Dataset items
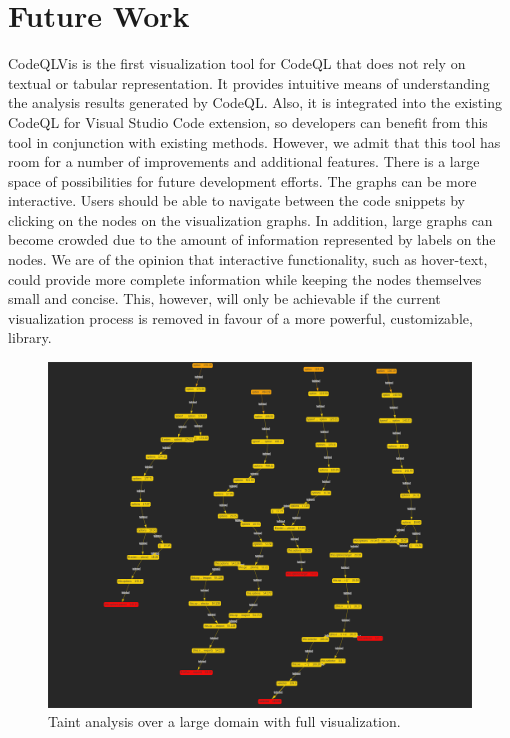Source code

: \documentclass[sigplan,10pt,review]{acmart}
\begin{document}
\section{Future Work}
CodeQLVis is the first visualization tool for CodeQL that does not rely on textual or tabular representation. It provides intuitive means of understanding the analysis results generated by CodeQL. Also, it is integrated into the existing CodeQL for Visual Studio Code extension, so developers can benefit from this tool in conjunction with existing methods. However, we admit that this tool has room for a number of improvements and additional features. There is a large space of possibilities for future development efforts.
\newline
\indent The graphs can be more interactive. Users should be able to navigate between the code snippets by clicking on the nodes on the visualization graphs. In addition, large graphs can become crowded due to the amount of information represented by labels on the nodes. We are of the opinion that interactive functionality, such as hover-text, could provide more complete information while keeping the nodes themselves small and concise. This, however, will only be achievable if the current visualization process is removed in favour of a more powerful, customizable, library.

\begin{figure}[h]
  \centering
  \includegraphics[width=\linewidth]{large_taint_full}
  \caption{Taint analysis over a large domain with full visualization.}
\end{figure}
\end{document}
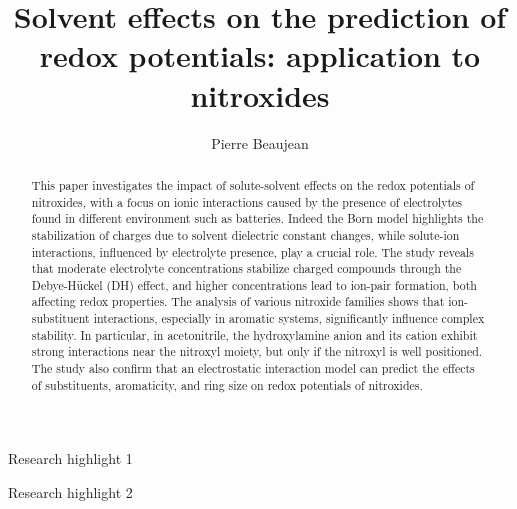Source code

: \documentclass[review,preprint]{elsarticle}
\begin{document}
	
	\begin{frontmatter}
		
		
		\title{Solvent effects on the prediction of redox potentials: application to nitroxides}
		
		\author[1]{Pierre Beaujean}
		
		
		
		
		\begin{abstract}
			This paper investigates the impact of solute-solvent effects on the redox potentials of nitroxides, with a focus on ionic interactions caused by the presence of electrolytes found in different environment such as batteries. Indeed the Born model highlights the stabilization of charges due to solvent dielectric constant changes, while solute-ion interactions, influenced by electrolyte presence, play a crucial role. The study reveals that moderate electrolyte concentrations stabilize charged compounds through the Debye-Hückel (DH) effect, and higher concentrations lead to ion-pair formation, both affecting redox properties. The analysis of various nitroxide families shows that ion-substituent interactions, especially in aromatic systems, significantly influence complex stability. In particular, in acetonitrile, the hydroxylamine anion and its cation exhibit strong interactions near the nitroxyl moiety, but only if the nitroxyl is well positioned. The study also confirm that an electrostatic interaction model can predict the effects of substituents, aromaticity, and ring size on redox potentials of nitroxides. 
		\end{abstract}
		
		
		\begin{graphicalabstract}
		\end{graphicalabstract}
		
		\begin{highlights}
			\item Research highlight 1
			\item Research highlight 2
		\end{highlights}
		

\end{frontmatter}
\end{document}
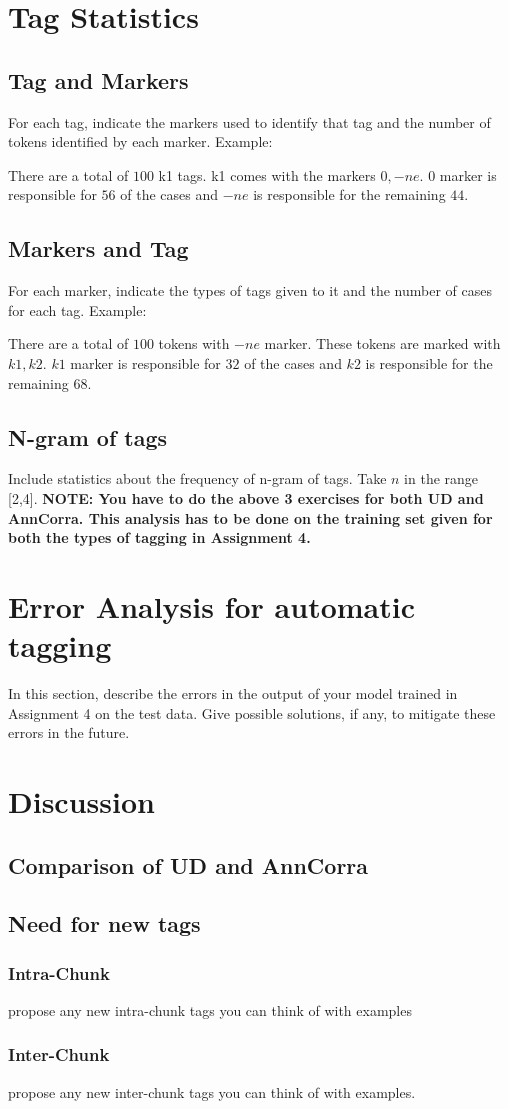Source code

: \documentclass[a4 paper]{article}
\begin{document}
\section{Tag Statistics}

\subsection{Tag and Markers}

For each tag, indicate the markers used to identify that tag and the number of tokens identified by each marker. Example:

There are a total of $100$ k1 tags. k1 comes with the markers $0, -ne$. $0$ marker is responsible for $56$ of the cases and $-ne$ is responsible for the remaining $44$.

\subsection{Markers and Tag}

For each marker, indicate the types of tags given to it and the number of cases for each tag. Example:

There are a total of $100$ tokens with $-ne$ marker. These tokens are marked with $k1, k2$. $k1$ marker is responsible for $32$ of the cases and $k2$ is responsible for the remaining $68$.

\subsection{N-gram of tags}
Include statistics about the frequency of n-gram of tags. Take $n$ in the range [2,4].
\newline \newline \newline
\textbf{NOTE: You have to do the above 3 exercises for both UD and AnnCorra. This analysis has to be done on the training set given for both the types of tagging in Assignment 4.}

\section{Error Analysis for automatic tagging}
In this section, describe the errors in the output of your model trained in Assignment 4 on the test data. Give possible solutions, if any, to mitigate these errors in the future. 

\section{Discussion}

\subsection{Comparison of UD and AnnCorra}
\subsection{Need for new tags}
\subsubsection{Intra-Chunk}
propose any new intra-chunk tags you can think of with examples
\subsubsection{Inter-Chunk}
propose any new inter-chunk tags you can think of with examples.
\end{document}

---

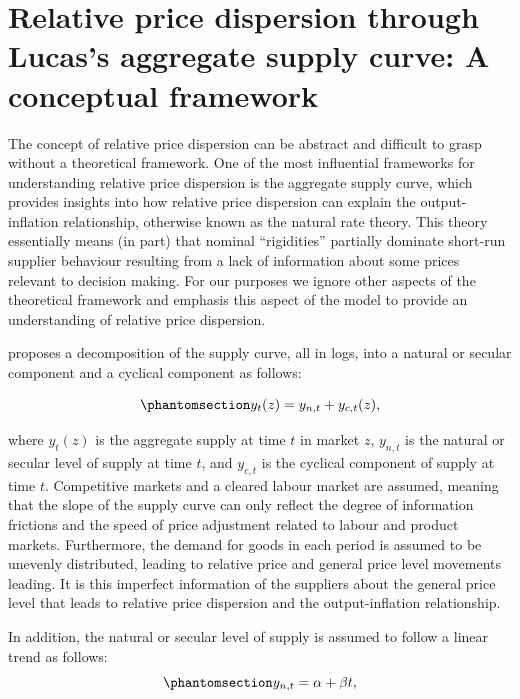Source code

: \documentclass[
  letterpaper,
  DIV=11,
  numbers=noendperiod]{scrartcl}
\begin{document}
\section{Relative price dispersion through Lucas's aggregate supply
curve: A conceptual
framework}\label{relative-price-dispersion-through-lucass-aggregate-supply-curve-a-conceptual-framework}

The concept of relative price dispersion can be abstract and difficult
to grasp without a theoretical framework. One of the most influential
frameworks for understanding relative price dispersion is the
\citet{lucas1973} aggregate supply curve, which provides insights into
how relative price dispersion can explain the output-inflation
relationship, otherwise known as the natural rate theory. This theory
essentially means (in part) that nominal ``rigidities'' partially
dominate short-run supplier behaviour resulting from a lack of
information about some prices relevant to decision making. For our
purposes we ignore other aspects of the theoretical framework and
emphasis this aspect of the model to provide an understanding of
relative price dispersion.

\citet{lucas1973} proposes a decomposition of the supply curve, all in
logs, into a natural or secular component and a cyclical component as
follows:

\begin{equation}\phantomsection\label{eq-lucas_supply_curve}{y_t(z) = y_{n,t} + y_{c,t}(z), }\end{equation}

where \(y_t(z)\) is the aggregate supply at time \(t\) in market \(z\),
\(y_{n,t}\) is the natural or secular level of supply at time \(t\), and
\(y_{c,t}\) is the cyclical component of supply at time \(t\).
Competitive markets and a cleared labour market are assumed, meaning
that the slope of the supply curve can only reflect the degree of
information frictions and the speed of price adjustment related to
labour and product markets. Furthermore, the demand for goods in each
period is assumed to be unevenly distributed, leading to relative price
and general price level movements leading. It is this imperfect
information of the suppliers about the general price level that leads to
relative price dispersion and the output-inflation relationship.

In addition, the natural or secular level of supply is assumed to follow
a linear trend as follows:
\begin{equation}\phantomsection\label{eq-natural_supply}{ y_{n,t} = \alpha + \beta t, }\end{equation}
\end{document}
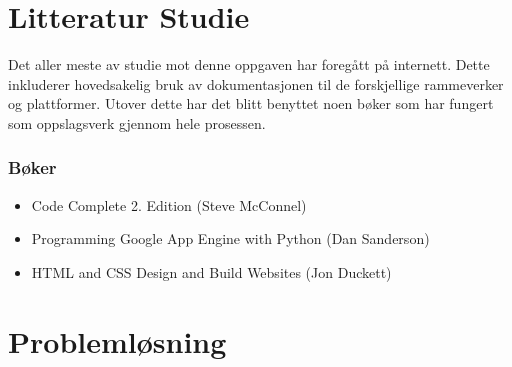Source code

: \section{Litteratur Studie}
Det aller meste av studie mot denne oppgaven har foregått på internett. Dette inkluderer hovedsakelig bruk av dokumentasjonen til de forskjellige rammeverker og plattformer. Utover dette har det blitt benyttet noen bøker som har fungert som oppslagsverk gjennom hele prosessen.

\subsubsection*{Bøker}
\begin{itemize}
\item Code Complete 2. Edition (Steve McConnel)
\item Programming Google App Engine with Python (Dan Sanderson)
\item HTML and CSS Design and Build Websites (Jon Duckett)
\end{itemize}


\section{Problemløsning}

**EXERCISE INSTRUCTIONS:** Copy the lines that hold the word "documentclass". Take them from the records above.

**RESULT BELOW:**
: \documentclass[sigplan,10pt,review]{acmart}
: \documentclass[review,preprint]{elsarticle}
: \documentclass[a4 paper]{article}
: \documentclass[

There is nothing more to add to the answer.